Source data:
----------
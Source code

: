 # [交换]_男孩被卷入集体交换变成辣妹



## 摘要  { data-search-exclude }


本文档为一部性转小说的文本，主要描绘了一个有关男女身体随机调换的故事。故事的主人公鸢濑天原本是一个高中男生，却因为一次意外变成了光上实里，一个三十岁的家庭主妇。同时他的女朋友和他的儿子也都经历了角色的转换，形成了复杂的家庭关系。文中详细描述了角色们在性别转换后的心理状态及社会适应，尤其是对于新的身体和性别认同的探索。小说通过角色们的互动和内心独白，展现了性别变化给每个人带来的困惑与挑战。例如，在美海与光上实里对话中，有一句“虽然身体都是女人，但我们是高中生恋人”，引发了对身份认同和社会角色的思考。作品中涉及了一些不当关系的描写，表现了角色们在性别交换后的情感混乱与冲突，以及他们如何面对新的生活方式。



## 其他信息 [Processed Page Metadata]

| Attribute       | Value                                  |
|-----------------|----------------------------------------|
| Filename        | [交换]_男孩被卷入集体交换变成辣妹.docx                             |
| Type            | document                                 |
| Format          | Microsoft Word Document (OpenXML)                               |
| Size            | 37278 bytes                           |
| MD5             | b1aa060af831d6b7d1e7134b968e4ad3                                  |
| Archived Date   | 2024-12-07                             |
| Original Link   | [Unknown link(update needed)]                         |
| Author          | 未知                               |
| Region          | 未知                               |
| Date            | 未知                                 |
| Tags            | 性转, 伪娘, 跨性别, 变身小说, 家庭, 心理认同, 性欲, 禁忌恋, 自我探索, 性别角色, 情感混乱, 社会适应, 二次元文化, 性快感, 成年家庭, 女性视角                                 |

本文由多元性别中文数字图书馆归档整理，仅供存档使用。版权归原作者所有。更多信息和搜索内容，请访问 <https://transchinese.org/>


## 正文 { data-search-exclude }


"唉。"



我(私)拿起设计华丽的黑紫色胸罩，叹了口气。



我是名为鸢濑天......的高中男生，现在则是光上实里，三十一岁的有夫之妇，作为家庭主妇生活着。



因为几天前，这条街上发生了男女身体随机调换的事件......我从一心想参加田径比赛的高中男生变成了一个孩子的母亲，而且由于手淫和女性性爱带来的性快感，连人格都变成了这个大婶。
----------
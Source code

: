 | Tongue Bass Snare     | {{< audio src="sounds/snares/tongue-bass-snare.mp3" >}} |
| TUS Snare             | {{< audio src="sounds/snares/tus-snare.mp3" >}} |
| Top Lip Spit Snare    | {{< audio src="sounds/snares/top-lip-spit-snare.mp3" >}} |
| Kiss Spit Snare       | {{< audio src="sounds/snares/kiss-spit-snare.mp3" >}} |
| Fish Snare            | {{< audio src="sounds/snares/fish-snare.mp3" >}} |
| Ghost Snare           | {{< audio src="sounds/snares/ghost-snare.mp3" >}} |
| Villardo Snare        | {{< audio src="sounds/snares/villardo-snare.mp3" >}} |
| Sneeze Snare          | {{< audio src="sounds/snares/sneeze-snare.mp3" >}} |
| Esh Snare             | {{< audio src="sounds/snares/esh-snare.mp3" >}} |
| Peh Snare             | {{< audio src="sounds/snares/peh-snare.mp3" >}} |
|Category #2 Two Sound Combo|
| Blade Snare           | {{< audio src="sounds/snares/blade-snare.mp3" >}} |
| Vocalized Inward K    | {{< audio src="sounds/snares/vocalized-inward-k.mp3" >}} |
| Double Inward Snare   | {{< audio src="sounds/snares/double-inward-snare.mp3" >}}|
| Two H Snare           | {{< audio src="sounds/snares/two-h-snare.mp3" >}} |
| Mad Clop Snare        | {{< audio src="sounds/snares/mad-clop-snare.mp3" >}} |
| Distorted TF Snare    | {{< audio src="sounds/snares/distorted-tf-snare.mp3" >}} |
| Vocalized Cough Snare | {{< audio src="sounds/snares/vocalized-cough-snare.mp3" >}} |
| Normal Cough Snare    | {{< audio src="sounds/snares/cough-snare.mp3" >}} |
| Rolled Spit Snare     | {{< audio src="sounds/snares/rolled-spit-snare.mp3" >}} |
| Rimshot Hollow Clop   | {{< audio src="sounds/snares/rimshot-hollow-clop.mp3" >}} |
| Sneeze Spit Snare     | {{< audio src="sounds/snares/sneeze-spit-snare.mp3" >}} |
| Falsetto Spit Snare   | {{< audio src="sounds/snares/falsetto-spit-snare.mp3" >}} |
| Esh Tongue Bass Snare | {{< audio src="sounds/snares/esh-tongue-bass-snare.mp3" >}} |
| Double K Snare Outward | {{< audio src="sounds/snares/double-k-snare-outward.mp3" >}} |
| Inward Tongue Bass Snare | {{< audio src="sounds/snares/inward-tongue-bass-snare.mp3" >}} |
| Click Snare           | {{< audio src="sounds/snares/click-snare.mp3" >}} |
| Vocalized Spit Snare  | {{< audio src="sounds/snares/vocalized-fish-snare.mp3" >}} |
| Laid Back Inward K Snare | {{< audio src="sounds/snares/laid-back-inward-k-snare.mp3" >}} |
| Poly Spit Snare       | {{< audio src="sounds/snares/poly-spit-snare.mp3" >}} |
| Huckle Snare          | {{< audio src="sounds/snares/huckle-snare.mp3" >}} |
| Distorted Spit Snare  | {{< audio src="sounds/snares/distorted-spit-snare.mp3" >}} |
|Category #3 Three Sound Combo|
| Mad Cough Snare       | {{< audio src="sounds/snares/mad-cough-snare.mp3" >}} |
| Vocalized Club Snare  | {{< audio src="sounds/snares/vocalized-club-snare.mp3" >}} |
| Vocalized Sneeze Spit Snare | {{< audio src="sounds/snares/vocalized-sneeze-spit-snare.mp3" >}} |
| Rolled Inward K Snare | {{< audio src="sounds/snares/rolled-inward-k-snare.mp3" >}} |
----------
**TASK TO COMPLETE**
Copy out, word for word, the part of the entries above that begins at the line with "本文档为一部性转小说的文本，" and ends at the line with "因为几天前，这条街上发生了男", including both.

**WRITTEN SOLUTION**
本文档为一部性转小说的文本，主要描绘了一个有关男女身体随机调换的故事。故事的主人公鸢濑天原本是一个高中男生，却因为一次意外变成了光上实里，一个三十岁的家庭主妇。同时他的女朋友和他的儿子也都经历了角色的转换，形成了复杂的家庭关系。文中详细描述了角色们在性别转换后的心理状态及社会适应，尤其是对于新的身体和性别认同的探索。小说通过角色们的互动和内心独白，展现了性别变化给每个人带来的困惑与挑战。例如，在美海与光上实里对话中，有一句“虽然身体都是女人，但我们是高中生恋人”，引发了对身份认同和社会角色的思考。作品中涉及了一些不当关系的描写，表现了角色们在性别交换后的情感混乱与冲突，以及他们如何面对新的生活方式。



## 其他信息 [Processed Page Metadata]

| Attribute       | Value                                  |
|-----------------|----------------------------------------|
| Filename        | [交换]_男孩被卷入集体交换变成辣妹.docx                             |
| Type            | document                                 |
| Format          | Microsoft Word Document (OpenXML)                               |
| Size            | 37278 bytes                           |
| MD5             | b1aa060af831d6b7d1e7134b968e4ad3                                  |
| Archived Date   | 2024-12-07                             |
| Original Link   | [Unknown link(update needed)]                         |
| Author          | 未知                               |
| Region          | 未知                               |
| Date            | 未知                                 |
| Tags            | 性转, 伪娘, 跨性别, 变身小说, 家庭, 心理认同, 性欲, 禁忌恋, 自我探索, 性别角色, 情感混乱, 社会适应, 二次元文化, 性快感, 成年家庭, 女性视角                                 |

本文由多元性别中文数字图书馆归档整理，仅供存档使用。版权归原作者所有。更多信息和搜索内容，请访问 <https://transchinese.org/>


## 正文 { data-search-exclude }


"唉。"



我(私)拿起设计华丽的黑紫色胸罩，叹了口气。



我是名为鸢濑天......的高中男生，现在则是光上实里，三十一岁的有夫之妇，作为家庭主妇生活着。



因为几天前，这条街上发生了男女身体随机调换的事件......我从一心想参加田径比赛的高中男生变成了一个孩子的母亲，而且由于手淫和女性性爱带来的性快感，连人格都变成了这个大婶。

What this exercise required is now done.